Basta apelar a la experiencia de vida de cada quien para reconocer que muchas veces los males más difíciles de afrontar son aquellos provocados por acciones supuestamente buenas, o por lo menos realizadas en aras del bien. Con las mejores intenciones emprendemos proyectos que buscan generar algún bien a los demás y a quien los lleva a cabo, pero en el camino comenzamos a darnos cuenta de pequeños males que brotan poco a poco según avanzamos. Se crea un centro educativo con la misión de atender las necesidades de formación de alguna población, pero ante la realidad de no poder atender a todo mundo se crean criterios que disfrazamos de seleccionadores cuando en realidad son discriminatorios. Resulta que no todas las personas interesadas pueden acceder a dicho centro, y lo que originalmente estaba pensado para hacer frente a algún mal, termina por generar otros males antes inexistentes. Podríamos imaginar ejemplos incluso más banales y cotidianos, como la situación de que probablemente la decisión de casarse con alguien termine rompiéndole el corazón a otra persona, o incluso más serios como el hecho de que en esta sociedad no hay mejora o progreso en la vida de nadie que no se sustente sobre el sufrimiento ajeno.

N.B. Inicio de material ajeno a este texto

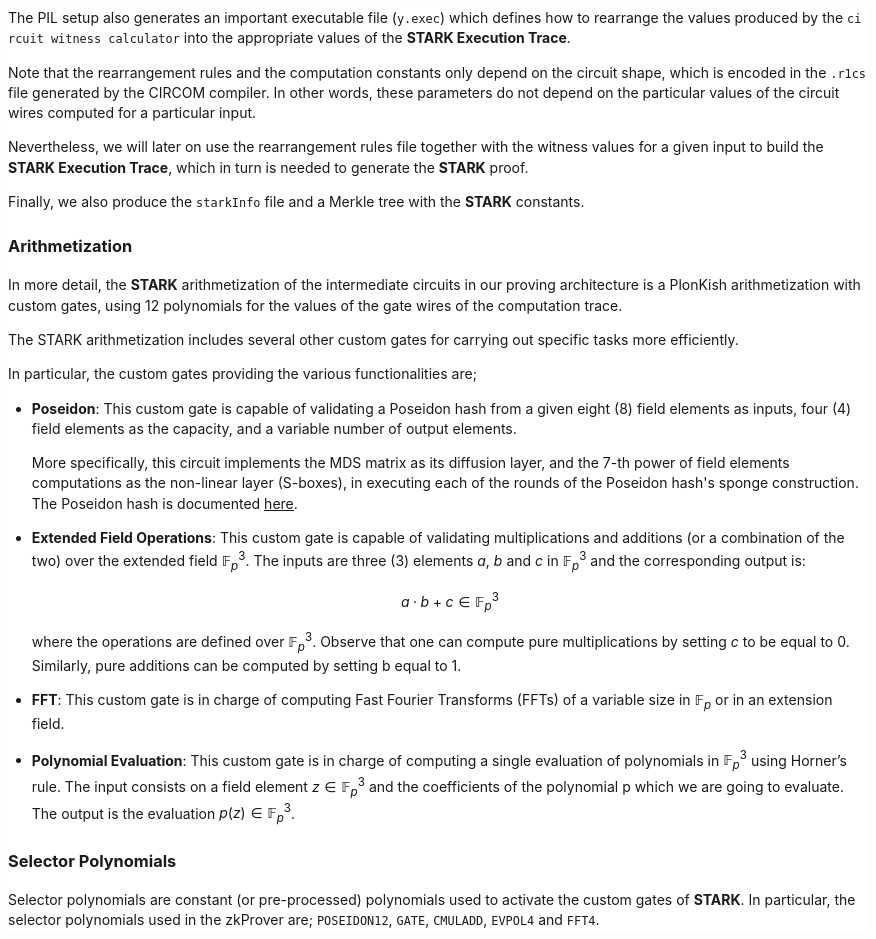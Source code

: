 The PIL setup also generates an important executable file (`y.exec`) which defines how to rearrange the values produced by the `circuit witness calculator` into the appropriate values of the **STARK Execution Trace**.

Note that the rearrangement rules and the computation constants only depend on the circuit shape, which is encoded in the `.r1cs` file generated by the CIRCOM compiler. In other words, these parameters do not depend on the particular values of the circuit wires computed for a particular input.

Nevertheless, we will later on use the rearrangement rules file together with the witness values for a given input to build the **STARK Execution Trace**, which in turn is needed to generate the **STARK** proof.

Finally, we also produce the `starkInfo` file and a Merkle tree with the **STARK** constants.

### Arithmetization

In more detail, the **STARK** arithmetization of the intermediate circuits in our proving architecture is a PlonKish arithmetization with custom gates, using $12$ polynomials for the values of the gate wires of the computation trace.

The STARK arithmetization includes several other custom gates for carrying out specific tasks more efficiently.

In particular, the custom gates providing the various functionalities are;

- **Poseidon**: This custom gate is capable of validating a Poseidon hash from a given eight ($8$) field elements as inputs, four ($4$) field elements as the capacity, and a variable number of output elements. 

  More specifically, this circuit implements the MDS matrix as its diffusion layer, and the $7$-th power of field elements computations as the non-linear layer (S-boxes), in executing each of the rounds of the Poseidon hash's sponge construction. The Poseidon hash is documented [here](/zkevm/zkProver/poseidon-sm.md).

- **Extended Field Operations**: This custom gate is capable of validating multiplications and additions (or a combination of the two) over the extended field $\mathbb{F}_p^3$. The inputs are three ($3$) elements $a$, $b$ and $c$ in $\mathbb{F}_p^3$ and the corresponding output is:

  $$
  a · b + c ∈ \mathbb{F}_p^3
  $$

  where the operations are defined over $\mathbb{F}_p^3$. Observe that one can compute pure multiplications by setting $c$ to be equal to $0$. Similarly, pure additions can be computed by setting b equal to 1.

- **FFT**: This custom gate is in charge of computing Fast Fourier Transforms (FFTs) of a variable size in $\mathbb{F}_p$ or in an extension field.

- **Polynomial Evaluation**: This custom gate is in charge of computing a single evaluation of polynomials in $\mathbb{F}_p^3$ using Horner’s rule. The input consists on a field element $z \in \mathbb{F}_p^3$ and the coefficients of the polynomial p which we are going to evaluate. The output is the evaluation $p(z) \in \mathbb{F}_p^3$.

### Selector Polynomials

Selector polynomials are constant (or pre-processed) polynomials used to activate the custom gates of **STARK**. In particular, the selector polynomials used in the zkProver are; `POSEIDON12`, `GATE`, `CMULADD`, `EVPOL4` and `FFT4`.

Ejemplos hay muchos: cada vez que ocupamos un puesto laboral es en detrimento de quienes no lo consiguieron, y cada vez que podemos alimentarnos miles de vidas tienen hambre.

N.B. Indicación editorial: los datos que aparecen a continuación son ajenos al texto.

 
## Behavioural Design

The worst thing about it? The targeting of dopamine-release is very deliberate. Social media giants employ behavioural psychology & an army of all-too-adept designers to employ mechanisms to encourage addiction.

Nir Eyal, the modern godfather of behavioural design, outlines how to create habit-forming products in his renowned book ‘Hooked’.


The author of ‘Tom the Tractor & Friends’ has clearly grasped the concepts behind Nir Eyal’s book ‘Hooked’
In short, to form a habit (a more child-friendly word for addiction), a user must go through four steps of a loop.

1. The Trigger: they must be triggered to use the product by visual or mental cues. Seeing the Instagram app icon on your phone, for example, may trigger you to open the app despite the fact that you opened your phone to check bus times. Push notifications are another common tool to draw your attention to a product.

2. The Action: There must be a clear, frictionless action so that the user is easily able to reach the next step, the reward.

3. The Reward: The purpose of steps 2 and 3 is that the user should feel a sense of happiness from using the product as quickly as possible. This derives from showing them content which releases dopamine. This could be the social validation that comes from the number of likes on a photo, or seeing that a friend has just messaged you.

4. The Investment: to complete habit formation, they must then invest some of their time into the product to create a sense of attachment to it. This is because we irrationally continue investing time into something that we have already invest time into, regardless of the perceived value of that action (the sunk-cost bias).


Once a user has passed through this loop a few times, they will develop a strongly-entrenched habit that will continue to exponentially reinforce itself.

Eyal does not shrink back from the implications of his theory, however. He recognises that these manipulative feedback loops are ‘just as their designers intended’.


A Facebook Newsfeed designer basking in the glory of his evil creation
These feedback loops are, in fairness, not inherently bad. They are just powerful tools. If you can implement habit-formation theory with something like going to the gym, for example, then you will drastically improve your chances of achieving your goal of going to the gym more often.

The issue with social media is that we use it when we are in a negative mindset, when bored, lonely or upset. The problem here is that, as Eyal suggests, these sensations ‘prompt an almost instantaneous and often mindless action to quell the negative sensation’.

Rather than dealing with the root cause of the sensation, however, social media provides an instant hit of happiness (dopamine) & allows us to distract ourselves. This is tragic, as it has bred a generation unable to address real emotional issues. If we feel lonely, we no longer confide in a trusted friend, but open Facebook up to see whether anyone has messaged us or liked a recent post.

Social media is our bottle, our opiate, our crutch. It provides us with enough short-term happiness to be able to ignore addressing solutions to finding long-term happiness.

¿Qué hacer o qué decir frente a esta realidad? Pareciera que la ahora completada máxima de no hay mal que por bien no venga, ni bien que en mal no devenga nos desnuda ante la premisa original con que se abrió esta reflexión: el mal no es un problema, es un misterio. A lo que cabría que añadir que quizás justamente el hecho de seguir experimentando al mal como un problema y seguir apresuradamente el impulso a buscar soluciones administrativas, políticas y tecnológicas, sea una de las principales fuentes de mal en nuestra era. Queriendo hacer el bien multiplicamos el mal, precisamente por pensar que el mal tiene alguna solución y que si no la encontramos, basta indagar más hasta venir con la última invención capaz de curar nuestras dolencias de cualquier tipo.
Nada de esto tendría porqué inmovilizarnos ante los males concretos que padecemos y que algo podemos y debemos hacer al respecto. Sin embargo, tal vez sí pueda humildar las pretensiones de nuestras acciones y proyectos, invitándonos a advertir los males que provocan nuestras supuestas buenas acciones, evidenciando que tal vez es verdad que el mal nos trasciende y que no es una batalla que podamos ganar. Probablemente sea nuestro afán de derrotar el mal el que continúa perpetuándolo. Experimentar el mal como misterio y no como problema podría ser el primer paso en el camino de abandonar la trayectoria autodestructiva que nuestra civilización ha tomado.